Wednesday, May 21, 2008

The Handmaid's Tale by Margaret Atwood

We know very little about the narrator of this story--we never even learn her real name. What we do know is that she is a woman in her early thirties, who at one time had a husband and daughter. Actually, at one time, she had pretty much everything the rest of us have-family, friends, a job, a pet, a bank account, books, a driver's licence, free will. When we meet her, her circumstances have changed in a drastic way. Women can no longer read, write, use money or hold jobs. They must behave in a very particular manner, and perform the duties of their specific roles. Though there is a hierarchy of women, none have freedom or any real power--except for the few who have power over other women. It is common for the women to either commit suicide or lose their minds. No one really knows what is going on, and how this all happened. The question our narrator faces is it better to simply go with the flow, do as she's told, don't think, remember, dream; OR should she look for little ways to rebel--make friendships, look at a magazine, sneak out at night?? In the end...will it really matter?

Margaret Atwood's dystopian novel, written in 1983, paints the picture of our world taken to an extreme and then twisted a little more. Some say it can be taken as a warning. There are definitely elements in the novel that I can see becoming reality. Paper money, for instance--I can see in the not too distant future, paper money and coins becoming obsolete. Personally, I rarely use cash these days--plastic is much more convenient. However, I cannot imagine a world without written words. I do not want to imagine such a world.

From start to finish, I found The Handmaid's Tale difficult to put down. Atwood does not open the story with an explanation of what is going on, but instead, the reader must figure out as best as possible what the time period is, who is narrating and what has happened to alter the "normal" way of life. The way Atwood wrote the story is truly as though the reader is in the narrator's mind. There are passages that are similar to stream of consiousness. For example, "I wait, for the household to assemble. Household: that is what we are. The Commander is the head of the household. The house is what he holds. To have and to hold, till death do us part. The hold of a ship. Hollow" (81). This type of writing really makes the reader feel as though she is following the narrator through her thoughts. Oftentimes, as can be expected, her thoughts are lonely, depressed, "You can wet the rim of a glass and run your finger around the rim and it will make a sound. This is what I feel like: this sound of glass. I feel like the word shatter. I want to be with someone" (103).

What has happened to our narrator is utterly sad. But the small ray of light in this society is that though the women have been reduced to function solely for one basic purpose, they still have the power of their minds. There is an underground resistance. There is still hope for the future.

The story ends with a giant question mark, which tends to bother me. It makes me feel better when all the loose ends are tied up in a pretty little bow. However, such a thought-provoking book must end in a way to keep the reader pondering. I know this story will stay with me for quite some time. I definitely will be picking up other Atwood books!

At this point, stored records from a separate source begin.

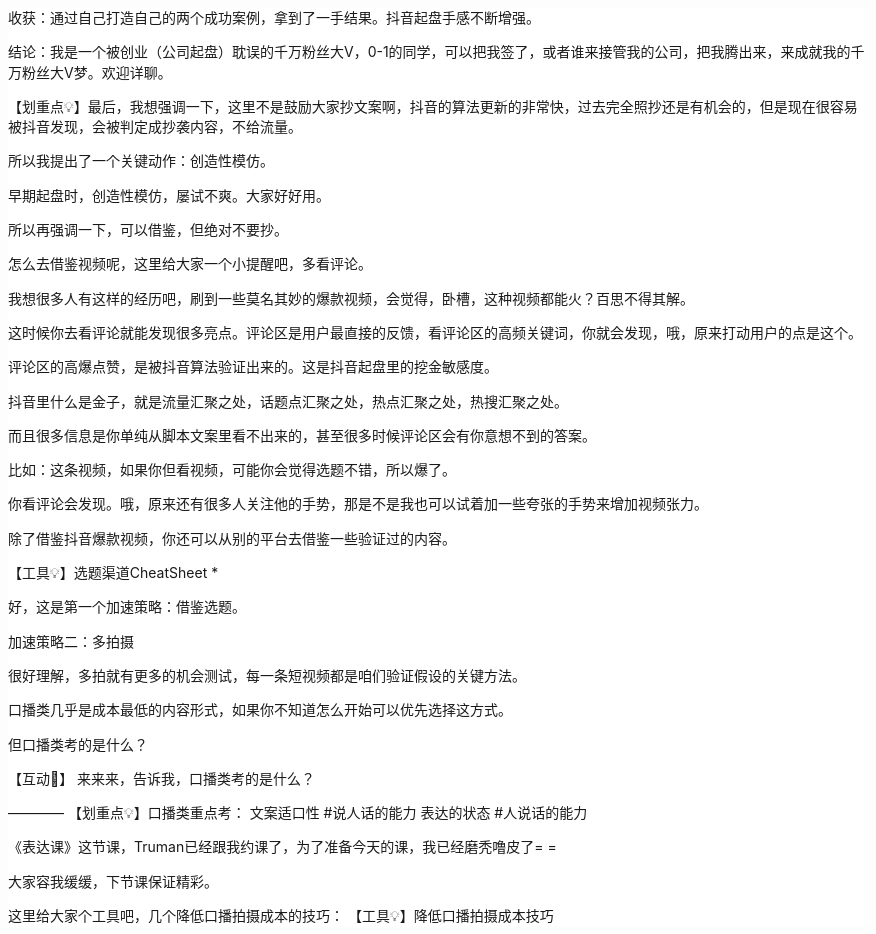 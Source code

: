 收获：通过自己打造自己的两个成功案例，拿到了一手结果。抖音起盘手感不断增强。

结论：我是一个被创业（公司起盘）耽误的千万粉丝大V，0-1的同学，可以把我签了，或者谁来接管我的公司，把我腾出来，来成就我的千万粉丝大V梦。欢迎详聊。

【划重点💡】最后，我想强调一下，这里不是鼓励大家抄文案啊，抖音的算法更新的非常快，过去完全照抄还是有机会的，但是现在很容易被抖音发现，会被判定成抄袭内容，不给流量。
 

所以我提出了一个关键动作：创造性模仿。

 

早期起盘时，创造性模仿，屡试不爽。大家好好用。

所以再强调一下，可以借鉴，但绝对不要抄。

 

怎么去借鉴视频呢，这里给大家一个小提醒吧，多看评论。

我想很多人有这样的经历吧，刷到一些莫名其妙的爆款视频，会觉得，卧槽，这种视频都能火？百思不得其解。

这时候你去看评论就能发现很多亮点。评论区是用户最直接的反馈，看评论区的高频关键词，你就会发现，哦，原来打动用户的点是这个。

评论区的高爆点赞，是被抖音算法验证出来的。这是抖音起盘里的挖金敏感度。

抖音里什么是金子，就是流量汇聚之处，话题点汇聚之处，热点汇聚之处，热搜汇聚之处。

而且很多信息是你单纯从脚本文案里看不出来的，甚至很多时候评论区会有你意想不到的答案。

比如：这条视频，如果你但看视频，可能你会觉得选题不错，所以爆了。
 

你看评论会发现。哦，原来还有很多人关注他的手势，那是不是我也可以试着加一些夸张的手势来增加视频张力。

    

除了借鉴抖音爆款视频，你还可以从别的平台去借鉴一些验证过的内容。

【工具💡】选题渠道CheatSheet
*

好，这是第一个加速策略：借鉴选题。

加速策略二：多拍摄

 

很好理解，多拍就有更多的机会测试，每一条短视频都是咱们验证假设的关键方法。

口播类几乎是成本最低的内容形式，如果你不知道怎么开始可以优先选择这方式。

但口播类考的是什么？

【互动🙋】  来来来，告诉我，口播类考的是什么？




————
【划重点💡】口播类重点考：
文案适口性 #说人话的能力
表达的状态 #人说话的能力

《表达课》这节课，Truman已经跟我约课了，为了准备今天的课，我已经磨秃噜皮了= =

大家容我缓缓，下节课保证精彩。


这里给大家个工具吧，几个降低口播拍摄成本的技巧：
【工具💡】降低口播拍摄成本技巧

Date completed: May 21, 2008
# of pages: 295
4.5/5 stars

*If you've read and reviewed this book, please let me know, and I'll include your link.


Trish said...

Ohhh, I like the blue! I'm glad you liked this book--this is one that I really really loved but have always been afraid of passing it on to others. One of these days I'll have to re-read it--I can remember that there is a giant question mark at the end, but I can't remember what it is. Darn memory!

Anna said...

Sounds like an interesting book. You seem to be flying through books especially now that you have a reading blog! I enjoy reading your blog. It is a rainy rainy day here today so I hope to read quite a bit...that's what rainy days are for, right? David is sleeping so I'd better get some work done!:) See you soon.

Stephanie said...

I loved this book! I read it a few years ago and thought it was great. Totally sucked me it!!

Katherine said...

I read this about five years ago in college for a women writers course. I don't know why, but there's something about Atwood's books that I don't like.

Dar said...

I recommended this book for my book club to read and everyone really enjoyed reading it. It's hard to imagine a world such as this but you're right there are a lot of things in our world now leaning in that direction. I too couldn't live without my books, nor with being so obedient and quiet. LOL. Anyhow at the time of reading this book I didn't have my blog yet so I didn't review it there but I did love the book. I agree on the ending though. It left us all thinking 'what next'. I like things to end on a bit more solid note myself.

Nymeth said...

It sounds like I really really have to read this one, and soon!

jessi said...

Great review! The Handmaid's Tale is one of my favorite Atwood books - I've read it three or four times now. I agree with you about paper money becoming obsolescent; it's kinda cool to think that Atwood could have predicted something like that 25 years ago.

Becca said...

Did you read the epilogue? I felt like it answered some of the questions I had when I finished this book.

I don't know if you've read other Margaret Atwood books. If you haven't, I highly suggest "Oryx and Crake." Like all Atwood books it keeps you guessing until the end, but it's amazingly well written and thought provoking in the same way as "The Handmaid's Tale."